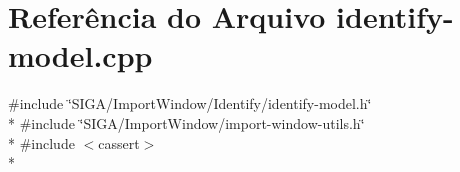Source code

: \section{Referência do Arquivo identify-\/model.cpp}
\label{identify-model_8cpp}
{\ttfamily \#include \char`\"{}S\+I\+G\+A/\+Import\+Window/\+Identify/identify-\/model.\+h\char`\"{}}\\*
{\ttfamily \#include \char`\"{}S\+I\+G\+A/\+Import\+Window/import-\/window-\/utils.\+h\char`\"{}}\\*
{\ttfamily \#include $<$cassert$>$}\\*
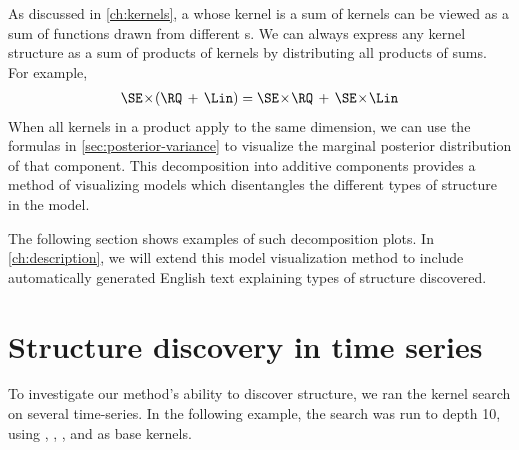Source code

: As discussed in \cref{ch:kernels}, a \gp{} whose kernel is a sum of kernels can be viewed as a sum of functions drawn from different \gp{}s.
We can always express any kernel structure as a sum of products of kernels by distributing all products of sums.
For example,
%
\begin{align}
\SE \kerntimes (\RQ \kernplus \Lin) = \SE \kerntimes  \RQ \kernplus \SE \kerntimes \Lin
\end{align}
%
When all kernels in a product apply to the same dimension, we can use the formulas in \cref{sec:posterior-variance} to visualize the marginal posterior distribution of that component.
This decomposition into additive components provides a method of visualizing \gp{} models which disentangles the different types of structure in the model.

The following section shows examples of such decomposition plots.
In \cref{ch:description}, we will extend this model visualization method to include automatically generated English text explaining types of structure discovered.



\section{Structure discovery in time series}
\label{sec:time_series}

To investigate our method's ability to discover structure, we ran the kernel search on several time-series.
In the following example, the search was run to depth 10, using \kSE{}, \kRQ{}, \kLin{}, \kPer{} and \kWN{} as base kernels.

----------

**What is needed:**
Output, exactly as written, only the lines from the beginning of the listing through the line containing "The following section", both included, and no pictures.

**Exercise output:**
Source code

: \section{Referência do Arquivo identify-\/model.cpp}
\label{identify-model_8cpp}
{\ttfamily \#include \char`\"{}S\+I\+G\+A/\+Import\+Window/\+Identify/identify-\/model.\+h\char`\"{}}\\*
{\ttfamily \#include \char`\"{}S\+I\+G\+A/\+Import\+Window/import-\/window-\/utils.\+h\char`\"{}}\\*
{\ttfamily \#include $<$cassert$>$}\\*
Source code

: As discussed in \cref{ch:kernels}, a \gp{} whose kernel is a sum of kernels can be viewed as a sum of functions drawn from different \gp{}s.
We can always express any kernel structure as a sum of products of kernels by distributing all products of sums.
For example,
%
\begin{align}
\SE \kerntimes (\RQ \kernplus \Lin) = \SE \kerntimes  \RQ \kernplus \SE \kerntimes \Lin
\end{align}
%
When all kernels in a product apply to the same dimension, we can use the formulas in \cref{sec:posterior-variance} to visualize the marginal posterior distribution of that component.
This decomposition into additive components provides a method of visualizing \gp{} models which disentangles the different types of structure in the model.

The following section shows examples of such decomposition plots.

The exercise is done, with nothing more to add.